В двадцатые годы у нас в газетах часто можно было увидеть термин «ножницы»; речь шла не о портновском инструменте, а о растущем расхождении между ценой хлеба и ценой ситца или сапог. Я сейчас думаю о других «ножницах»: о расхождении между жизнью и значением искусства; с этими «ножницами» я прожил жизнь. Мы часто об этом говорили с Бабелем. Любя страстно жизнь, ежеминутно в ней участвуя, Исаак Эммануилович был с детских лет предан искусству.
Бывает так: человек пережил нечто значительное, захотел об этом рассказать, у него оказался талант, и вот рождается новый писатель. Фадеев мне говорил, что в годы гражданской войны он и не думал, что увлечется литературой; «Разгром» был для него самого негаданным результатом пережитого. А Бабель и воюя знал, что должен будет претворить действительность в произведение искусства.
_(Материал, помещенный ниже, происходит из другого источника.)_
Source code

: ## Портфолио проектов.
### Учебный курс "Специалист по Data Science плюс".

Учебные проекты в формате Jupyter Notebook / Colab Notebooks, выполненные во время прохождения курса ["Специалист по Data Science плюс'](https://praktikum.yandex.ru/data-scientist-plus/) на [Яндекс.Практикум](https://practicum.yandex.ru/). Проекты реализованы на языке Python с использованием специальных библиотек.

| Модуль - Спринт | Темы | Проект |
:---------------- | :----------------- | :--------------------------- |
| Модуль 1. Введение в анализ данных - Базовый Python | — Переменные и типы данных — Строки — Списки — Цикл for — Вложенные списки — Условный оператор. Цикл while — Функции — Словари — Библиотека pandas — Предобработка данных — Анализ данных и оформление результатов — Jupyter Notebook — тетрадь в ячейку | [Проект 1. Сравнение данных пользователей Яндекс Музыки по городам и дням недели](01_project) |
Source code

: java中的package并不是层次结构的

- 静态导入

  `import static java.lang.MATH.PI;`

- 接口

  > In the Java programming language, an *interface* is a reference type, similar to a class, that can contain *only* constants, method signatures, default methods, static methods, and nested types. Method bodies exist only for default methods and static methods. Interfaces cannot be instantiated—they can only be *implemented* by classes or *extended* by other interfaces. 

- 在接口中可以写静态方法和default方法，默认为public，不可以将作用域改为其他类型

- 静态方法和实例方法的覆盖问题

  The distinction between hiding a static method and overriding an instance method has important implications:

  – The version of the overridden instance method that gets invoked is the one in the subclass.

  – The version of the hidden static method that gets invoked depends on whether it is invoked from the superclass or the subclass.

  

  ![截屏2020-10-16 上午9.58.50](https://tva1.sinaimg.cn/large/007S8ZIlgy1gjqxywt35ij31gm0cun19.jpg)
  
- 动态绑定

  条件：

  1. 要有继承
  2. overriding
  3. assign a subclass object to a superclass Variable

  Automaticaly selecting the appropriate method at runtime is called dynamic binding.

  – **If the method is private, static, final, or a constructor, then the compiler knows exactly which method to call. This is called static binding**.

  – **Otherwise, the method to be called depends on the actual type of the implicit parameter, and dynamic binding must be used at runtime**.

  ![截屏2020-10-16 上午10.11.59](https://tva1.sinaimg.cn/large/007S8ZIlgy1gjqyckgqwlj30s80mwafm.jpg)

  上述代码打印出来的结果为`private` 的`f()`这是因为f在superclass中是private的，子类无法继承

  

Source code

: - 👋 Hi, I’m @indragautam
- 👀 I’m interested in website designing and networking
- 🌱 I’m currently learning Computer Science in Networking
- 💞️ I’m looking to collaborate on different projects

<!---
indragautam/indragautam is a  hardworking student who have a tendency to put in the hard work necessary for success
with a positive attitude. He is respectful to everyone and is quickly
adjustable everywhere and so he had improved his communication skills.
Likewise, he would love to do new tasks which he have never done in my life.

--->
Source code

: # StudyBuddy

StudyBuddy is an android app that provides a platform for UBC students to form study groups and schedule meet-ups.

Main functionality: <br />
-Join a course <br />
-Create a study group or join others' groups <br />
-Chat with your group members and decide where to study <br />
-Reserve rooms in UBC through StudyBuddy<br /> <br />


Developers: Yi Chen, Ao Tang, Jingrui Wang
Рукописи неопубликованных произведений Бабеля исчезли. Записки С. Г. Гехта напомнили мне о замечательном рассказе Исаака Эммануиловича «У Троицы». Бабель мне его прочитал весной 1938 года; это история гибели многих иллюзий, история горькая и мудрая. Пропали рукописи рассказов, пропали и главы начатого романа. Тщетно искала их вдова Исаака Эммануиловича, Антонина Николаевна. Чудом сохранился дневник Бабеля, который он вел в 1920 году, находясь в рядах Первой Конной: одна киевлянка сберегла толстую тетрадь с неразборчивыми записями. Дневник очень интересен — он не только показывает, как работал Бабель, но и помогает разобраться в психологии творчества.
Как явствует из дневника, Бабель жил жизнью своих боевых товарищей победами и поражениями, отношением бойцов к населению и населения к бойцам, его потрясали великодушие, насилие, боевая выручка, погромы, смерти. Однако через весь дневник проходят настойчивые напоминания: «Описать Матяша, Мишу», «Описать людей, воздух», «За этот день — главное описать красноармейцев и воздух», «Запомнить — фигура, лицо, радость Апанасенки, его любовь к лошадям, как проводит лошадей, выбирает для Бахтурова», «Обязательно описать прихрамывающего Губанова, грозу полка, отчаянного рубаку», «Не забыть бы священника в Лошкове, плохо выбритый, добрый, образованный, м. б. корыстолюбивый, какое там корыстолюбие — курица, утка», «Описать воздушную атаку, отдаленный и как будто медленный стук пулемета», «Описать леса — Кривиха, разоренные чехи, сдобная баба…».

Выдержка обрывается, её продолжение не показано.